Over the years, many people have tried to duplicate the AP formula, including various university laboratories.
While they have been able to establish certain basic ingredients in the formula, such as the number of words used
to express each fact, no one has succeeded in duplicating it exactly.
"There are different flavors added for different subjects," said Horace Greene of the Journalism
Institute at Cornell University, "Science articles, for example, have five juicy adjectives added, while
political articles only have three. However, the exact manner in which the AP combines all these ingredients
remains a mystery."
Three people have now been charged with wire fraud, unlawfully stealing and trying to sell trade
secrets of the Associated Press, and will appear before magistrates in July. Some, however, are dismayed that
the three failed, asserting that spreading the AP recipe could improve the journalism market overall.
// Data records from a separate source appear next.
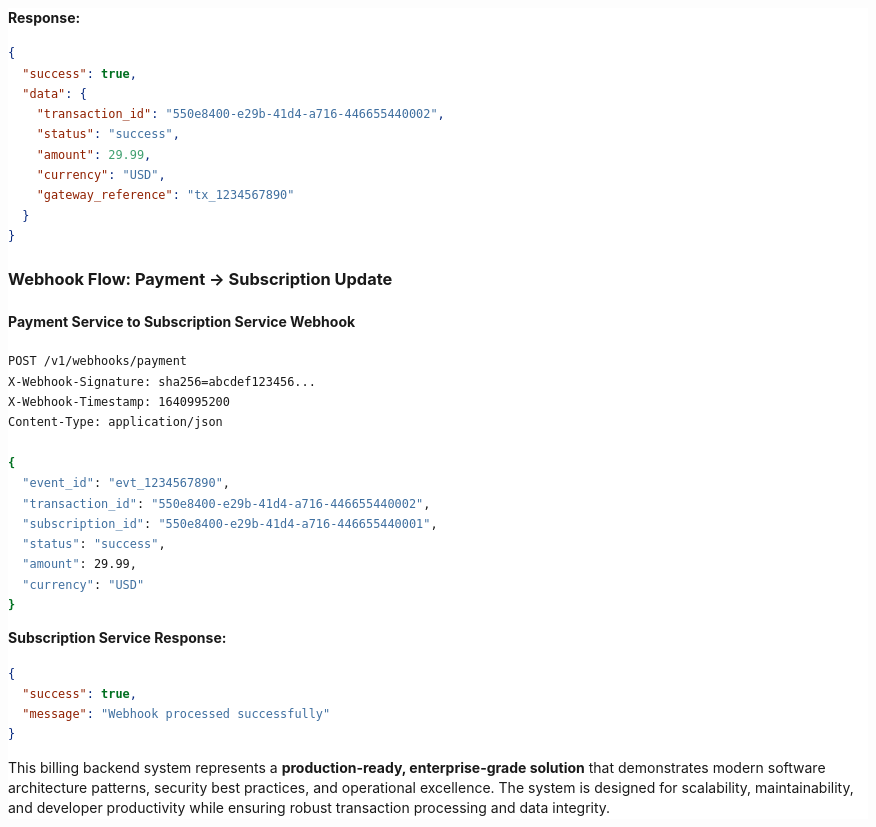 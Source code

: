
 ```bash
```

**Response:**
```json
{
  "success": true,
  "data": {
    "transaction_id": "550e8400-e29b-41d4-a716-446655440002",
    "status": "success",
    "amount": 29.99,
    "currency": "USD",
    "gateway_reference": "tx_1234567890"
  }
}
```

### Webhook Flow: Payment → Subscription Update

#### Payment Service to Subscription Service Webhook
```bash
POST /v1/webhooks/payment
X-Webhook-Signature: sha256=abcdef123456...
X-Webhook-Timestamp: 1640995200
Content-Type: application/json

{
  "event_id": "evt_1234567890",
  "transaction_id": "550e8400-e29b-41d4-a716-446655440002",
  "subscription_id": "550e8400-e29b-41d4-a716-446655440001",
  "status": "success",
  "amount": 29.99,
  "currency": "USD"
}
```

**Subscription Service Response:**
```json
{
  "success": true,
  "message": "Webhook processed successfully"
}
```

This billing backend system represents a **production-ready, enterprise-grade solution** that demonstrates modern software architecture patterns, security best practices, and operational excellence. The system is designed for scalability, maintainability, and developer productivity while ensuring robust transaction processing and data integrity.  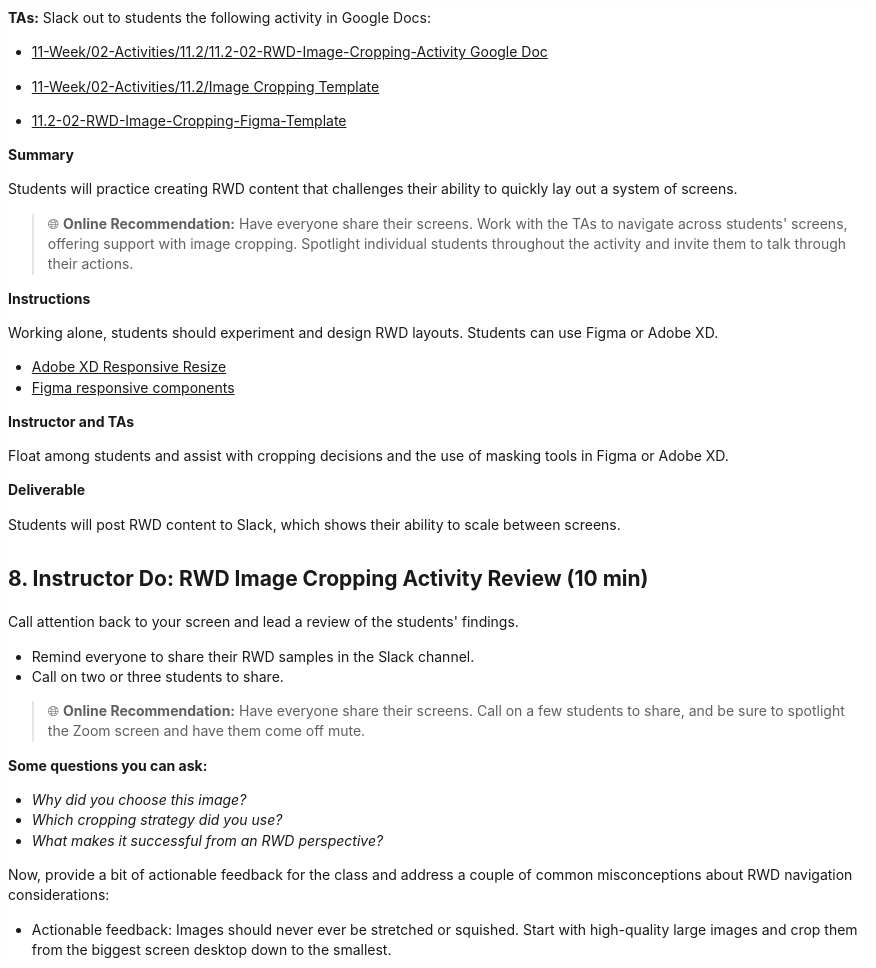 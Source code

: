 **TAs:** Slack out to students the following activity in Google Docs:

- [11-Week/02-Activities/11.2/11.2-02-RWD-Image-Cropping-Activity Google Doc](https://docs.google.com/document/d/1mi7zLsWvFvNIj-I9Ic1dlyxNi1u_PANcXTO42dCdl_c/edit?usp=sharing)

- [11-Week/02-Activities/11.2/Image Cropping Template](https://drive.google.com/open?id=1ILtAc1yBew1V0DHa9Z0PCpuNfNbaGokw)

- [11.2-02-RWD-Image-Cropping-Figma-Template](https://www.figma.com/file/iB1NAar84M9xsnhljlpJgs/11.2-02-RWD-Image-Cropping)

**Summary**

Students will practice creating RWD content that challenges their ability to quickly lay out a system of screens.

> :globe_with_meridians: **Online Recommendation:** Have everyone share their screens. Work with the TAs to navigate across students' screens, offering support with image cropping. Spotlight individual students throughout the activity and invite them to talk through their actions.

**Instructions**

Working alone, students should experiment and design RWD layouts. Students can use Figma or Adobe XD.

- [Adobe XD Responsive Resize](https://helpx.adobe.com/xd/help/using-responsive-resize.html)
- [Figma responsive components](https://uxdesign.cc/how-to-create-responsive-mobile-components-in-figma-1661189d1503)

**Instructor and TAs**

Float among students and assist with cropping decisions and the use of masking tools in Figma or Adobe XD.

**Deliverable**

Students will post RWD content to Slack, which shows their ability to scale between screens.

## 8. Instructor Do: RWD Image Cropping Activity Review (10 min)

Call attention back to your screen and lead a review of the students' findings.

- Remind everyone to share their RWD samples in the Slack channel.
- Call on two or three students to share.

> :globe_with_meridians: **Online Recommendation:** Have everyone share their screens. Call on a few students to share, and be sure to spotlight the Zoom screen and have them come off mute.

**Some questions you can ask:**

- *Why did you choose this image?*
- *Which cropping strategy did you use?*
- *What makes it successful from an RWD perspective?*

Now, provide a bit of actionable feedback for the class and address a couple of common misconceptions about RWD navigation considerations:

- Actionable feedback: Images should never ever be stretched or squished. Start with high-quality large images and crop them from the biggest screen desktop down to the smallest.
"It's so stale and homogenous," said Greene. "Nine times out of ten you can tell pretty much what the article
is going to say, and how it is going to say it, from the headline alone. Bush vetoes tax bill? Well, that will
get two bitter comparisons with the Democrats, one Texas-based aphorism, and three run-on sentences. Something
something bill would have helped, something something Bush's record, something something Democrats vowing
reprisals and/or consequences, something something Texas quip. I mean, that exact article appeared with only
slight variations nineteen times over the past eight years. No wonder people are jaded with the news."
Despite attempts to come up with alternative recipes, such as the 'heartland' recipes on CNN ("lots of salt and starch
but very little pepper," noted Greene), the 'down-home recipes' of local news outlets ("plenty of stale ingredients
that don't always go together") and even the 'energy drink' variant on Fox News
("lots of caffeinated activity and empty factoid calories," said Greene), the AP remains the mainstay of
most people's news consumption.
"Sure, it's not haute cuisine, but what are you gonna do," said Grant Marlo, a reader from Maryland. "The
AP recipe is like a national treasure or something. Long as I get my three squares a day, I'm not complaining."
"That," said Greene, "is precisely the problem."